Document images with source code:
*** Block opens ***
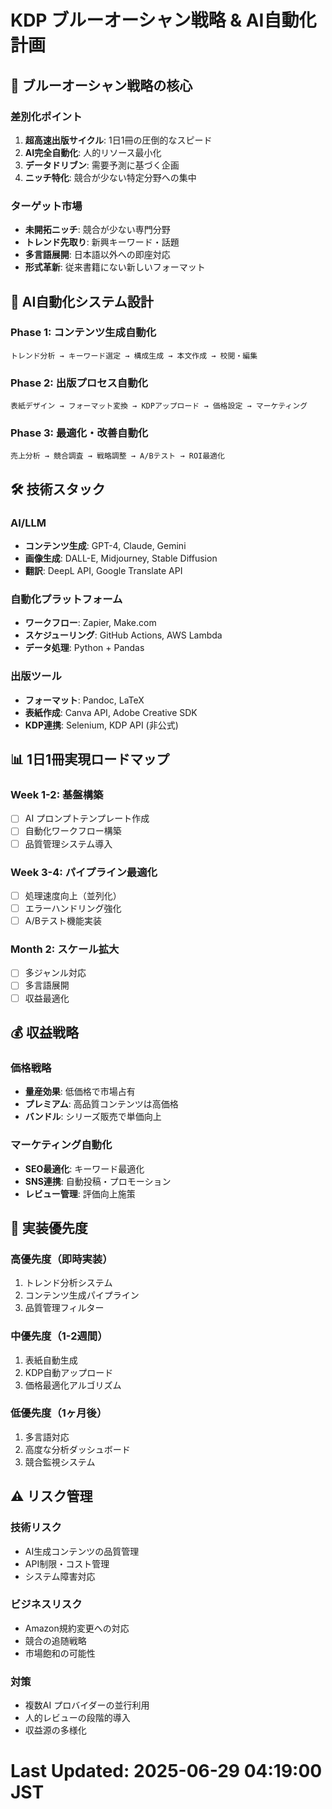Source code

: # KDP ブルーオーシャン戦略 & AI自動化計画

## 🎯 ブルーオーシャン戦略の核心

### 差別化ポイント
1. **超高速出版サイクル**: 1日1冊の圧倒的なスピード
2. **AI完全自動化**: 人的リソース最小化
3. **データドリブン**: 需要予測に基づく企画
4. **ニッチ特化**: 競合が少ない特定分野への集中

### ターゲット市場
- **未開拓ニッチ**: 競合が少ない専門分野
- **トレンド先取り**: 新興キーワード・話題
- **多言語展開**: 日本語以外への即座対応
- **形式革新**: 従来書籍にない新しいフォーマット

## 🤖 AI自動化システム設計

### Phase 1: コンテンツ生成自動化
```
トレンド分析 → キーワード選定 → 構成生成 → 本文作成 → 校閲・編集
```

### Phase 2: 出版プロセス自動化
```
表紙デザイン → フォーマット変換 → KDPアップロード → 価格設定 → マーケティング
```

### Phase 3: 最適化・改善自動化
```
売上分析 → 競合調査 → 戦略調整 → A/Bテスト → ROI最適化
```

## 🛠️ 技術スタック

### AI/LLM
- **コンテンツ生成**: GPT-4, Claude, Gemini
- **画像生成**: DALL-E, Midjourney, Stable Diffusion
- **翻訳**: DeepL API, Google Translate API

### 自動化プラットフォーム
- **ワークフロー**: Zapier, Make.com
- **スケジューリング**: GitHub Actions, AWS Lambda
- **データ処理**: Python + Pandas

### 出版ツール
- **フォーマット**: Pandoc, LaTeX
- **表紙作成**: Canva API, Adobe Creative SDK
- **KDP連携**: Selenium, KDP API (非公式)

## 📊 1日1冊実現ロードマップ

### Week 1-2: 基盤構築
- [ ] AI プロンプトテンプレート作成
- [ ] 自動化ワークフロー構築
- [ ] 品質管理システム導入

### Week 3-4: パイプライン最適化
- [ ] 処理速度向上（並列化）
- [ ] エラーハンドリング強化
- [ ] A/Bテスト機能実装

### Month 2: スケール拡大
- [ ] 多ジャンル対応
- [ ] 多言語展開
- [ ] 収益最適化

## 💰 収益戦略

### 価格戦略
- **量産効果**: 低価格で市場占有
- **プレミアム**: 高品質コンテンツは高価格
- **バンドル**: シリーズ販売で単価向上

### マーケティング自動化
- **SEO最適化**: キーワード最適化
- **SNS連携**: 自動投稿・プロモーション
- **レビュー管理**: 評価向上施策

## 🚀 実装優先度

### 高優先度（即時実装）
1. トレンド分析システム
2. コンテンツ生成パイプライン
3. 品質管理フィルター

### 中優先度（1-2週間）
1. 表紙自動生成
2. KDP自動アップロード
3. 価格最適化アルゴリズム

### 低優先度（1ヶ月後）
1. 多言語対応
2. 高度な分析ダッシュボード
3. 競合監視システム

## ⚠️ リスク管理

### 技術リスク
- AI生成コンテンツの品質管理
- API制限・コスト管理
- システム障害対応

### ビジネスリスク
- Amazon規約変更への対応
- 競合の追随戦略
- 市場飽和の可能性

### 対策
- 複数AI プロバイダーの並行利用
- 人的レビューの段階的導入
- 収益源の多様化

# Last Updated: 2025-06-29 04:19:00 JST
*** Block closes ***
WORK INSTRUCTIONS:
Show every line above in which the word "Phase" is found.

ANSWER SECTION:
### Phase 1: コンテンツ生成自動化
### Phase 2: 出版プロセス自動化
### Phase 3: 最適化・改善自動化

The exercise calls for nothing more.